Andy Cohen and Julia Katzman. (Courtesy)

Ellen Futterman, Editor-in-Chief

It’s not all that unusual to reconnect with an acquaintance from college, high school or even grade school years after graduation and then, almost like magic, fall in love with them. But reconnecting and falling in love with someone from preschool? Who of us even remembers most of the kids we went to preschool with in the first place? 

But this is St. Louis and the Jewish community, where someone knows someone who knows another someone who is married to the first someone’s second cousin-in-law. You catch my drift. 

So when Andy Cohen – no, not that Andy Cohen, the one from Olivette – told his childhood friend Sam Feldman that he was moving back to St. Louis in the fall of 2021, Sam said, “I have a great place for you to live and I have a great date to set you up with.”

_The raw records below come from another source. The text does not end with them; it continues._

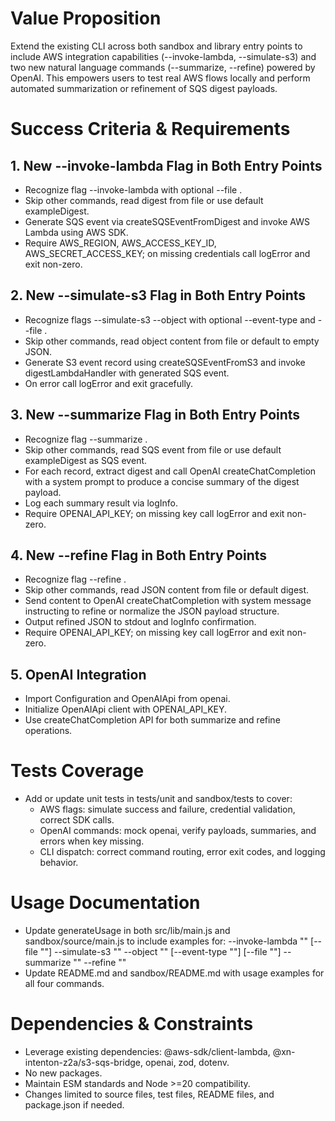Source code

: # Value Proposition
Extend the existing CLI across both sandbox and library entry points to include AWS integration capabilities (--invoke-lambda, --simulate-s3) and two new natural language commands (--summarize, --refine) powered by OpenAI. This empowers users to test real AWS flows locally and perform automated summarization or refinement of SQS digest payloads.

# Success Criteria & Requirements

## 1. New --invoke-lambda Flag in Both Entry Points
- Recognize flag --invoke-lambda <functionName> with optional --file <path>.
- Skip other commands, read digest from file or use default exampleDigest.
- Generate SQS event via createSQSEventFromDigest and invoke AWS Lambda using AWS SDK.
- Require AWS_REGION, AWS_ACCESS_KEY_ID, AWS_SECRET_ACCESS_KEY; on missing credentials call logError and exit non-zero.

## 2. New --simulate-s3 Flag in Both Entry Points
- Recognize flags --simulate-s3 <bucketName> --object <objectKey> with optional --event-type <eventType> and --file <path>.
- Skip other commands, read object content from file or default to empty JSON.
- Generate S3 event record using createSQSEventFromS3 and invoke digestLambdaHandler with generated SQS event.
- On error call logError and exit gracefully.

## 3. New --summarize Flag in Both Entry Points
- Recognize flag --summarize <file>.
- Skip other commands, read SQS event from file or use default exampleDigest as SQS event.
- For each record, extract digest and call OpenAI createChatCompletion with a system prompt to produce a concise summary of the digest payload.
- Log each summary result via logInfo.
- Require OPENAI_API_KEY; on missing key call logError and exit non-zero.

## 4. New --refine Flag in Both Entry Points
- Recognize flag --refine <file>.
- Skip other commands, read JSON content from file or default digest.
- Send content to OpenAI createChatCompletion with system message instructing to refine or normalize the JSON payload structure.
- Output refined JSON to stdout and logInfo confirmation.
- Require OPENAI_API_KEY; on missing key call logError and exit non-zero.

## 5. OpenAI Integration
- Import Configuration and OpenAIApi from openai.
- Initialize OpenAIApi client with OPENAI_API_KEY.
- Use createChatCompletion API for both summarize and refine operations.

# Tests Coverage
- Add or update unit tests in tests/unit and sandbox/tests to cover:
  - AWS flags: simulate success and failure, credential validation, correct SDK calls.
  - OpenAI commands: mock openai, verify payloads, summaries, and errors when key missing.
  - CLI dispatch: correct command routing, error exit codes, and logging behavior.

# Usage Documentation
- Update generateUsage in both src/lib/main.js and sandbox/source/main.js to include examples for:
    --invoke-lambda "<functionName>" [--file "<digestFile>"]
    --simulate-s3 "<bucketName>" --object "<objectKey>" [--event-type "<type>"] [--file "<objectFile>"]
    --summarize "<sqsEventFile>"
    --refine "<jsonFile>"
- Update README.md and sandbox/README.md with usage examples for all four commands.

# Dependencies & Constraints
- Leverage existing dependencies: @aws-sdk/client-lambda, @xn-intenton-z2a/s3-sqs-bridge, openai, zod, dotenv.
- No new packages.
- Maintain ESM standards and Node >=20 compatibility.
- Changes limited to source files, test files, README files, and package.json if needed.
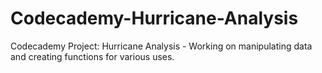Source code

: # Codecademy-Hurricane-Analysis
Codecademy Project: Hurricane Analysis - Working on manipulating data and creating functions for various uses.
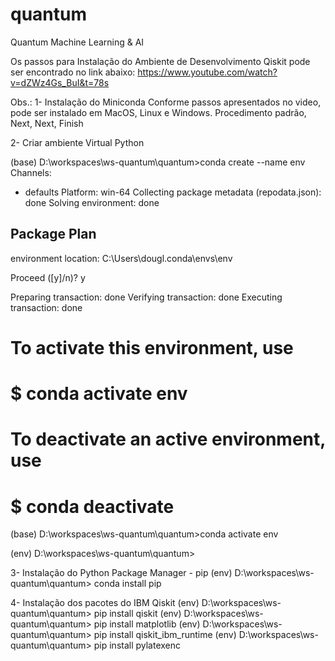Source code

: # quantum
Quantum Machine Learning &amp; AI

Os passos para Instalação do Ambiente de Desenvolvimento Qiskit pode ser encontrado no link abaixo:
https://www.youtube.com/watch?v=dZWz4Gs_BuI&t=78s

Obs.:
1- Instalação do Miniconda
    Conforme passos apresentados no video, pode ser instalado em MacOS, Linux e Windows.
    Procedimento padrão, Next, Next, Finish

2- Criar ambiente Virtual Python

(base) D:\workspaces\ws-quantum\quantum>conda create --name env
Channels:
 - defaults
Platform: win-64
Collecting package metadata (repodata.json): done
Solving environment: done

## Package Plan ##

  environment location: C:\Users\dougl\.conda\envs\env



Proceed ([y]/n)? y

Preparing transaction: done
Verifying transaction: done
Executing transaction: done
#
# To activate this environment, use
#
#     $ conda activate env
#
# To deactivate an active environment, use
#
#     $ conda deactivate


(base) D:\workspaces\ws-quantum\quantum>conda activate env

(env) D:\workspaces\ws-quantum\quantum>

3- Instalação do Python Package Manager - pip
(env) D:\workspaces\ws-quantum\quantum> conda install pip

4- Instalação dos pacotes do IBM Qiskit
(env) D:\workspaces\ws-quantum\quantum> pip install qiskit
(env) D:\workspaces\ws-quantum\quantum> pip install matplotlib
(env) D:\workspaces\ws-quantum\quantum> pip install qiskit_ibm_runtime
(env) D:\workspaces\ws-quantum\quantum> pip install pylatexenc
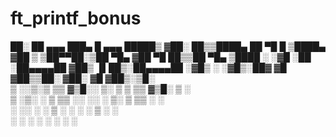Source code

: # ft_printf_bonus

 ██░ ██  ▄▄▄       ███▄    █  ▄▄▄        █████▒
▓██░ ██▒▒████▄     ██ ▀█   █ ▒████▄    ▓██   ▒ 
▒██▀▀██░▒██  ▀█▄  ▓██  ▀█ ██▒▒██  ▀█▄  ▒████ ░ 
░▓█ ░██ ░██▄▄▄▄██ ▓██▒  ▐▌██▒░██▄▄▄▄██ ░▓█▒  ░ 
░▓█▒░██▓ ▓█   ▓██▒▒██░   ▓██░ ▓█   ▓██▒░▒█░    
 ▒ ░░▒░▒ ▒▒   ▓▒█░░ ▒░   ▒ ▒  ▒▒   ▓▒█░ ▒ ░    
 ▒ ░▒░ ░  ▒   ▒▒ ░░ ░░   ░ ▒░  ▒   ▒▒ ░ ░      
 ░  ░░ ░  ░   ▒      ░   ░ ░   ░   ▒    ░ ░    
 ░  ░  ░      ░  ░         ░       ░  ░        
                                               

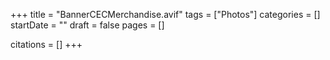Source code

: +++
title = "BannerCECMerchandise.avif"
tags = ["Photos"]
categories = []
startDate = ""
draft = false
pages = []

citations = []
+++
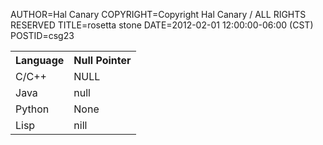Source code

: AUTHOR=Hal Canary
COPYRIGHT=Copyright Hal Canary / ALL RIGHTS RESERVED
TITLE=rosetta stone
DATE=2012-02-01 12:00:00-06:00 (CST)
POSTID=csg23

<table class="border"><tbody>
<tr><th>Language</th><th>Null Pointer</th></tr>
<tr><td>C/C++</td><td>NULL</td></tr>
<tr><td>Java</td><td>null</td></tr>
<tr><td>Python</td><td>None</td></tr>
<tr><td>Lisp</td><td>nill</td></tr>
</tbody></table>

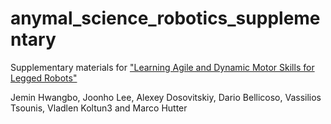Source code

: # anymal_science_robotics_supplementary
Supplementary materials for ["Learning Agile and Dynamic Motor Skills for Legged Robots"](http://robotics.sciencemag.org/content/4/26/eaau5872)

Jemin Hwangbo, Joonho Lee, Alexey Dosovitskiy, Dario Bellicoso, Vassilios Tsounis, Vladlen Koltun3 and Marco Hutter
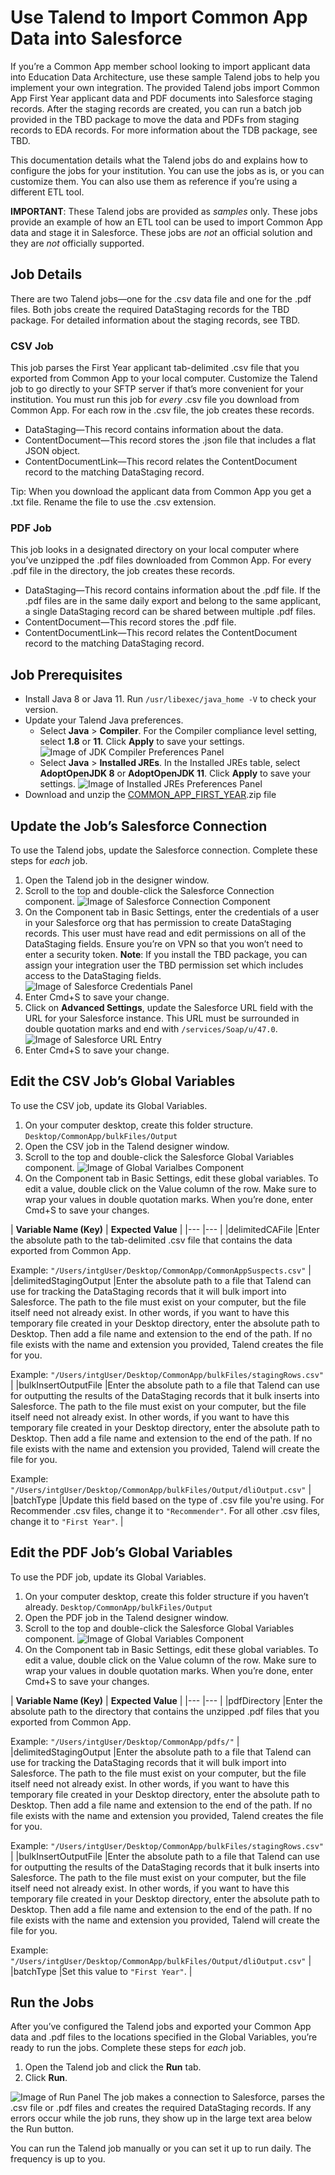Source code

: # Use Talend to Import Common App Data into Salesforce

If you’re a Common App member school looking to import applicant data into Education Data Architecture, use these sample Talend jobs to help you implement your own integration. The provided Talend jobs import Common App First Year applicant data and PDF documents into Salesforce staging records. After the staging records are created, you can run a batch job provided in the TBD package to move the data and PDFs from staging records to EDA records. For more information about the TDB package, see TBD. 

This documentation details what the Talend jobs do and explains how to configure the jobs for your institution. You can use the jobs as is, or you can customize them. You can also use them as reference if you’re using a different ETL tool.

**IMPORTANT**: These Talend jobs are provided as *samples* only. These jobs provide an example of how an ETL tool can be used to import Common App data and stage it in Salesforce. These jobs are *not* an official solution and they are *not* officially supported.

## Job Details

There are two Talend jobs—one for the .csv data file and one for the .pdf files. Both jobs create the required DataStaging records for the TBD package. For detailed information about the staging records, see TBD.

### **CSV Job**

This job parses the First Year applicant tab-delimited .csv file that you exported from Common App to your local computer. Customize the Talend job to go directly to your SFTP server if that’s more convenient for your institution. You must run this job for *every* .csv file you download from Common App. For each row in the .csv file, the job creates these records.

* DataStaging—This record contains information about the data. 
* ContentDocument—This record stores the .json file that includes a flat JSON object.
* ContentDocumentLink—This record relates the ContentDocument record to the matching DataStaging record.

Tip: When you download the applicant data from Common App you get a .txt file. Rename the file to use the .csv extension. 

### **PDF Job**

This job looks in a designated directory on your local computer where you’ve unzipped the .pdf files downloaded from Common App. For every .pdf file in the directory, the job creates these records.

* DataStaging—This record contains information about the .pdf file. If the .pdf files are in the same daily export and belong to the same applicant, a single DataStaging record can be shared between multiple .pdf files.
* ContentDocument—This record stores the .pdf file. 
* ContentDocumentLink—This record relates the ContentDocument record to the matching DataStaging record.

## Job Prerequisites

* Install Java 8 or Java 11. Run `/usr/libexec/java_home -V` to check your version.
* Update your Talend Java preferences. 
    * Select **Java** > **Compiler**. For the Compiler compliance level setting, select **1.8** or **11**. Click **Apply** to save your settings. 
    ![Image of JDK Compiler Preferences Panel](images/compiler.png)
    * Select **Java** > **Installed JREs**. In the Installed JREs table, select **AdoptOpenJDK 8** or **AdoptOpenJDK 11**. Click **Apply** to save your settings. 
    ![Image of Installed JREs Preferences Panel](images/preferences.png)
* Download and unzip the [COMMON_APP_FIRST_YEAR](COMMON_APP_FIRST_YEAR.zip).zip file

## Update the Job’s Salesforce Connection

To use the Talend jobs, update the Salesforce connection. Complete these steps for *each* job. 

1. Open the Talend job in the designer window. 
2. Scroll to the top and double-click the Salesforce Connection component.
![Image of Salesforce Connection Component](images/salesforce_connection.png)
3. On the Component tab in Basic Settings, enter the credentials of a user in your Salesforce org that has permission to create DataStaging records. This user must have read and edit permissions on all of the DataStaging fields. Ensure you’re on VPN so that you won’t need to enter a security token. **Note**: If you install the TBD package, you can assign your integration user the TBD permission set which includes access to the DataStaging fields. 
![Image of Salesforce Credentials Panel](images/salesforce_cred.png)
4. Enter Cmd+S to save your change. 
5. Click on **Advanced Settings**, update the Salesforce URL field with the URL for your Salesforce instance. This URL must be surrounded in double quotation marks and end with `/services/Soap/u/47.0`. 
![Image of Salesforce URL Entry](images/salesforce_url.png)
6. Enter Cmd+S to save your change. 

## Edit the CSV Job’s Global Variables

To use the CSV job, update its Global Variables. 

1. On your computer desktop, create this folder structure. 
    `Desktop/CommonApp/bulkFiles/Output
    `
2. Open the CSV job in the Talend designer window. 
3. Scroll to the top and double-click the Salesforce Global Variables component. 
![Image of Global Varialbes Component](images/variables.png)
4. On the Component tab in Basic Settings, edit these global variables. To edit a value, double click on the Value column of the row. Make sure to wrap your values in double quotation marks. When you’re done, enter Cmd+S  to save your changes.

|
**Variable Name (Key)** |
**Expected Value**  |
|---    |---    |
|delimitedCAFile    |Enter the absolute path to the tab-delimited .csv file that contains the data exported from Common App.

Example: `"/Users/intgUser/Desktop/CommonApp/CommonAppSuspects.csv"`    |
|delimitedStagingOutput |Enter the absolute path to a file that Talend can use for tracking the DataStaging records that it will bulk import into Salesforce. The path to the file must exist on your computer, but the file itself need not already exist. In other words, if you want to have this temporary file created in your Desktop directory, enter the absolute path to Desktop. Then add a file name and extension to the end of the path. If no file exists with the name and extension you provided, Talend creates the file for you.

Example: `"/Users/intgUser/Desktop/CommonApp/bulkFiles/stagingRows.csv"`    |
|bulkInsertOutputFile   |Enter the absolute path to a file that Talend can use for outputting the results of the DataStaging records that it bulk inserts into Salesforce. The path to the file must exist on your computer, but the file itself need not already exist. In other words, if you want to have this temporary file created in your Desktop directory, enter the absolute path to Desktop. Then add a file name and extension to the end of the path. If no file exists with the name and extension you provided, Talend will create the file for you.

Example: `"/Users/intgUser/Desktop/CommonApp/bulkFiles/Output/dliOutput.csv"`   |
|batchType  |Update this field based on the type of .csv file you're using. For Recommender .csv files, change it to `"Recommender"`. For all other .csv files, change it to `"First Year"`.    |

## Edit the PDF Job’s Global Variables

To use the PDF job, update its Global Variables. 

1. On your computer desktop, create this folder structure if you haven’t already. 
    `Desktop/CommonApp/bulkFiles/Output
    `
2. Open the PDF job in the Talend designer window. 
3. Scroll to the top and double-click the Salesforce Global Variables component. 
![Image of Global Variables Component](images/variables.png)
4. On the Component tab in Basic Settings, edit these global variables. To edit a value, double click on the Value column of the row. Make sure to wrap your values in double quotation marks. When you’re done, enter Cmd+S  to save your changes.

|
**Variable Name (Key)** |
**Expected Value**  |
|---    |---    |
|pdfDirectory   |Enter the absolute path to the directory that contains the unzipped .pdf files that you exported from Common App.

Example: `"/Users/intgUser/Desktop/CommonApp/pdfs/"`    |
|delimitedStagingOutput |Enter the absolute path to a file that Talend can use for tracking the DataStaging records that it will bulk import into Salesforce. The path to the file must exist on your computer, but the file itself need not already exist. In other words, if you want to have this temporary file created in your Desktop directory, enter the absolute path to Desktop. Then add a file name and extension to the end of the path. If no file exists with the name and extension you provided, Talend creates the file for you.

Example: `"/Users/intgUser/Desktop/CommonApp/bulkFiles/stagingRows.csv"`    |
|bulkInsertOutputFile   |Enter the absolute path to a file that Talend can use for outputting the results of the DataStaging records that it bulk inserts into Salesforce. The path to the file must exist on your computer, but the file itself need not already exist. In other words, if you want to have this temporary file created in your Desktop directory, enter the absolute path to Desktop. Then add a file name and extension to the end of the path. If no file exists with the name and extension you provided, Talend will create the file for you.

Example: `"/Users/intgUser/Desktop/CommonApp/bulkFiles/Output/dliOutput.csv"`   |
|batchType  |Set this value to `"First Year"`.  |

## **Run the Jobs**

After you’ve configured the Talend jobs and exported your Common App data and .pdf files to the locations specified in the Global Variables, you’re ready to run the jobs. Complete these steps for *each* job. 

1. Open the Talend job and click the **Run** tab. 
2. Click **Run**.

![Image of Run Panel](images/run.png)
The job makes a connection to Salesforce, parses the .csv file or .pdf files and creates the required DataStaging records. If any errors occur while the job runs, they show up in the large text area below the Run button.

You can run the Talend job manually or you can set it up to run daily. The frequency is up to you.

The great place was Sam’s apartment in Dogtown. He was moving in with his girlfriend, Brooke Hyman, which meant his then-roommate, Ben Kraus, needed someone to share the rent. That worked out well because Ben and Andy were already good friends, the two even went to preschool together at Congregation Temple Israel’s Deutsch Early Childhood Center.

The set-up date, as it turned out, also attended preschool at Temple Israel with Andy (and Ben). Her name was Julia Katzman, and she had moved back to St. Louis in 2018 to attend the George Warren Brown School of Social Work at Washington University.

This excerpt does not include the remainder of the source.